Task objective: Could you filter the data below down to the lines that hold the word "equivalenten"?

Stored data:
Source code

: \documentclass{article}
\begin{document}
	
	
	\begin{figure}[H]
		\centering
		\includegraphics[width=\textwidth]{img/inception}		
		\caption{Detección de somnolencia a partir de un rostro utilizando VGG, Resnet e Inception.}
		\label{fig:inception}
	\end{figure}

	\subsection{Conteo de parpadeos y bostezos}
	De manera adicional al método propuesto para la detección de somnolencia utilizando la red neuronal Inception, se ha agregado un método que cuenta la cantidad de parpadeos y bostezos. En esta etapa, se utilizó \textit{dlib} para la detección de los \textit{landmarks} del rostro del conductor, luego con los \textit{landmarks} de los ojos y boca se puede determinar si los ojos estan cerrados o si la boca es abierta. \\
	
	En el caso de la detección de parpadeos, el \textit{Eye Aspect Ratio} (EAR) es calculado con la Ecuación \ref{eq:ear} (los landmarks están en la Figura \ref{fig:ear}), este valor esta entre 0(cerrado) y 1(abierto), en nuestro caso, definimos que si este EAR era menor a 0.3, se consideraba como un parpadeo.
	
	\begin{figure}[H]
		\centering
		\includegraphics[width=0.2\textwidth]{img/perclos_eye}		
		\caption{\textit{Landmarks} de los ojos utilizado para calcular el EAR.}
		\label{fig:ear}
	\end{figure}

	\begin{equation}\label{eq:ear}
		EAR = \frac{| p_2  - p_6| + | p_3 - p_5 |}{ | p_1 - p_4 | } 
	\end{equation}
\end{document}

---

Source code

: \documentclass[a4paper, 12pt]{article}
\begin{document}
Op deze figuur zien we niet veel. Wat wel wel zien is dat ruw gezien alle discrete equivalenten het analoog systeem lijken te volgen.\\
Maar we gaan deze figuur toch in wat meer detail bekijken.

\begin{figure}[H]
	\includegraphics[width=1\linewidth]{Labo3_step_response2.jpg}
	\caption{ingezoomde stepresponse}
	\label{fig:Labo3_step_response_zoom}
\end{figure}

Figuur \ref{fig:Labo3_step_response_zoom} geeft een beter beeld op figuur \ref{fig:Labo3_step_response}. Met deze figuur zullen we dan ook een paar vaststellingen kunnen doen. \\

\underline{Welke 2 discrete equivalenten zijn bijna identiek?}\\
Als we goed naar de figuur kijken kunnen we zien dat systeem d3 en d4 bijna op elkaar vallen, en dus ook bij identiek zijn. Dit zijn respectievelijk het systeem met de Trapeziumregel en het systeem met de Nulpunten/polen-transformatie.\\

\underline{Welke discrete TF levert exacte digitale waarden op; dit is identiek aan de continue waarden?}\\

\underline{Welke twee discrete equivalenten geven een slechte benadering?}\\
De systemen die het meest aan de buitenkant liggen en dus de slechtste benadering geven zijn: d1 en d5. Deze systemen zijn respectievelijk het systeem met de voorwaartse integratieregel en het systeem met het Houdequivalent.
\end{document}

==

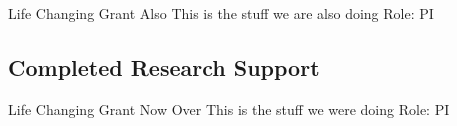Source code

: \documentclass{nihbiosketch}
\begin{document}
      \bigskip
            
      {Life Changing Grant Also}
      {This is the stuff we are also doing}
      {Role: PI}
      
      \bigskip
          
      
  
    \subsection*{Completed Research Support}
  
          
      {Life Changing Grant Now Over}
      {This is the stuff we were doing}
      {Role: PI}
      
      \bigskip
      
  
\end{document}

Expected output:
Op deze figuur zien we niet veel. Wat wel wel zien is dat ruw gezien alle discrete equivalenten het analoog systeem lijken te volgen.\\
\underline{Welke 2 discrete equivalenten zijn bijna identiek?}\\
\underline{Welke twee discrete equivalenten geven een slechte benadering?}\\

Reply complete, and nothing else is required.